Thursday, 31 October 2013

Star Wars comes home: the Super 8 releases from Ken Films

The 200ft black and white silent Star Wars on Super 8 from Ken Films

The story of Star Wars on home video really begins with its release on VHS and Betamax in May 1982. But long before then, there were some lucky people who were able to relive the Star Wars experience at home.  They were the people with Super 8 movie projectors.

In fact, according to this piece on the excellent website Saving Star Wars, the very first version of Star Wars to be viewable at home was the one released in late 1977 via the Kenner Movie Viewer.  These toys came with a cassette containing 200ft of 8mm film which you viewed by looking through a viewfinder while cranking the movie by hand.

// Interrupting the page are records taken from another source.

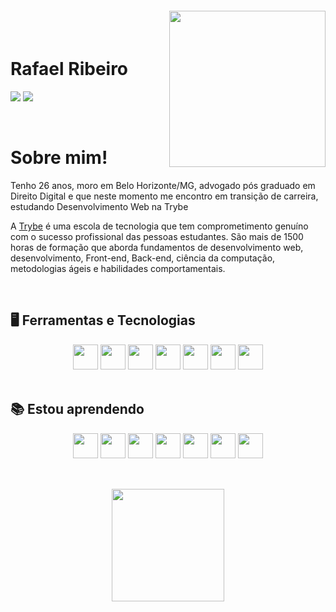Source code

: <img align="right" width="250px" style="margin-top:-20px" src="https://i.ibb.co/ZLsCCJg/octocat-1665016434273.png">

</br>

<div dsplay="inline-block" target="_blank">
 
 <h1 align="left">Rafael Ribeiro</h1>
 
<a href = "mailto:rafaelfelipe.r@hotmail.com" target="_blank"><img src="https://img.shields.io/badge/Gmail-D14836?style=for-the-badge&logo=gmail&logoColor=white" target="_blank"></a>
<a href="https://www.linkedin.com/in/rafaelfeliperibeiro/" target="_blank"><img src="https://img.shields.io/badge/-LinkedIn-%230077B5?style=for-the-badge&logo=linkedin&logoColor=white" target="_blank"></a> 
</div>

</br>

# Sobre mim! 

Tenho 26 anos, moro em Belo Horizonte/MG, advogado pós graduado em Direito Digital e que neste momento me encontro em transição de carreira, estudando Desenvolvimento Web na Trybe

A <a href="https://www.betrybe.com/" target="_blank">Trybe</a> é uma escola de tecnologia que tem comprometimento genuíno com o sucesso profissional das pessoas estudantes. São mais de 1500 horas de formação que aborda fundamentos de desenvolvimento web, desenvolvimento, Front-end, Back-end, ciência da computação, metodologias ágeis e habilidades comportamentais.


</br>

## 🖥️ Ferramentas e Tecnologias

<div align="center">
<img src="https://cdn.jsdelivr.net/gh/devicons/devicon/icons/redux/redux-original.svg" width="40" height="40"/>     <img src="https://cdn.jsdelivr.net/gh/devicons/devicon/icons/react/react-original-wordmark.svg" width="40" height="40"/>     <img src="https://cdn.jsdelivr.net/gh/devicons/devicon/icons/html5/html5-plain-wordmark.svg" width="40" height="40"/>     <img src="https://cdn.jsdelivr.net/gh/devicons/devicon/icons/css3/css3-plain-wordmark.svg" width="40" height="40"/>     <img src="https://cdn.jsdelivr.net/gh/devicons/devicon/icons/github/github-original-wordmark.svg" width="40" height="40"/>     <img src="https://cdn.jsdelivr.net/gh/devicons/devicon/icons/git/git-original.svg" width="40" height="40"/>     <img src="https://cdn.jsdelivr.net/gh/devicons/devicon/icons/jest/jest-plain.svg" width="40" height="40"/>
</div>


</br>

## 📚 Estou aprendendo

<div align="center">
<img src="https://cdn.jsdelivr.net/gh/devicons/devicon/icons/docker/docker-original.svg" width="40" height="40"/>    <img src="https://cdn.jsdelivr.net/gh/devicons/devicon/icons/python/python-original-wordmark.svg" width="40" height="40"/>     <img src="https://cdn.jsdelivr.net/gh/devicons/devicon/icons/mysql/mysql-original-wordmark.svg" width="40" height="40"/>     <img src="https://cdn.jsdelivr.net/gh/devicons/devicon/icons/nodejs/nodejs-original.svg" width="40" height="40"/>    <img src="https://cdn.jsdelivr.net/gh/devicons/devicon/icons/typescript/typescript-plain.svg" width="40" height="40"/>   <img src="https://cdn.jsdelivr.net/gh/devicons/devicon/icons/mongodb/mongodb-original-wordmark.svg" width="40" height="40"/>   <img src="https://cdn.jsdelivr.net/gh/devicons/devicon/icons/javascript/javascript-plain.svg" target="_blank" width="40" height="40"/>
</div> 



</br>

##

<div align="center">
<a href="https://github.com/rafaelribeiro96">
<img height="180em" src="https://github-readme-stats.vercel.app/api/top-langs/?username=rafaelribeiro96&layout=compact"/>
<!-- <img height="180em" src="https://github-readme-stats.vercel.app/api?username=rafaelribeiro96&show_icons=true&theme=dracula&include_all_commits=true&count_private=true"/>-->
</div>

However, the first version of Star Wars you could project onto a wall was from Ken Films, which initially released 200ft of the film – around eight minutes – available in three versions: black and white silent, colour silent or colour with sound.  When these proved successful, the company released a 400ft selection of scenes from the film, and then another 400ft reel.  If you were handy with a splicer, you could have edited these two 400ft compilations into a pretty decent half-hour version of the film, as this person has done on YouTube.  The second 400ft reel was also released in an anamorphic widescreen version for those who had the necessary lens for their projector.

It has to be said that projecting Super 8 films was a fairly expensive hobby.  Witness this advert placed by the company Leisuremail in the first edition of the British Star Wars Weekly in February 1978:

Star Wars Weekly  advertises the Super 8 film and the projectors to show it with

Prices here ranged from £6.25 for the eight-minute silent movie to £32.95 for a 400ft colour sound version.  A silent projector would cost you £19.95 and a sound one an enormous £165.  You'd have to multiply those prices by at least a factor of four to get a rough equivalent in today's money.  So not very many of us would have been in a position to send off the slip at the bottom of the ad that began "I would like to see Star Wars in my own home. Please send me the following at the speed of light".

(Incidentally, I love the way the author of that advertising copy was pitching it at the parent who would have to shell out for the movie.  And there's a certain poignancy in the sentence:  “Star Wars is a film will delight the whole family – the young will marvel at its colour, action and fantasy, those a little older will enjoy remembering their childhood dreams of personal adventure”.  They might as well have added:    "... which were destined never to come true.")

I did eventually get hold of a Super 8 print of the movie – the black and white silent version seen here on YouTube, which was passed on to me by a relative in the early 1980s, when I had finally acquired a silent projector but most people had already abandoned Super 8 for home video.  That 200ft film consisted of two scenes: Obi-Wan in his home telling Luke about the Force; and the Millennium Falcon's escape from the Death Star.  I could never understand why Ken Films had devoted half their precious running time to the talkiest scene in the film, but I loved owning the space battle in the second half of the reel, and I played it endlessly, hoping that I would somehow unlock the secrets of film-making by analysing every shot and every cut in that Death Star escape scene.

You might think – as I did for many years – that the story of Star Wars on Super 8 ended there.  But in 1989, as the Saving Star Wars article records, the British company Derann Films Services released the entire movie on Super 8 in anamorphic widescreen.   A print cost around £300, which made it a pretty exclusive item in a world which by now had VHS and laserdisc, but watching it must have been quite magical.


johnnyivan said...

Like me Darren, you probably lay awake at night and walked around all day long thinking of the possibility of watching Star Wars at home any time you wanted - after seeing that ad in Star Wars Weekly!

I remember asking my mum and dad if there was any slight possibility..?

Star Wars fandom really was a mixture of joy and torture.

Anonymous said...

Is this worth any serious money? I have this and another super 8, selected scenes version of the empire strikes back. The front cover on this other version seems painted (not hand painted) but the illustrations of Harrison Ford, c3p0 and what not. Just curious to know if there's any financial interests in these. Cheers for any info you can provide.

Darren Slade said...

As far as I know, it's not worth serious money. You don't say whether you have a version with sound and colour, but this post at suggests they can be bought fairly cheaply:
Don't take my word for it, though. I've been enjoying Star Wars since 1978 without managing to collect very much of value.

Unknown said...

What a great article and the link is very interesting. I've done a lot of research into the history of Star Wars in the U.K and have found some interesting stuff about the Super 8 releases. British Super 8 dealerships had no restrictions on importing copies of Star Wars from Ken Films in America in 1977, even though the film had yet to come out at the cinema. The highest profile dealer was Mountain Films and they produced an A4 B & W leaflet to promote the release of Star Wars. At some stage they released a poster too. When the official list of licensee companies was released by 20th Century Fox, Mountain Films was listed as the supplier of Super 8 reels. Mountain Films was the official licensee for The Empire Strikes back too.

I'm lucky enough to have abridged copies of Star Wars and The Empire Strikes back in their entirety and also the full-length widescreen copies. All I need now is some decent equipment to project them with!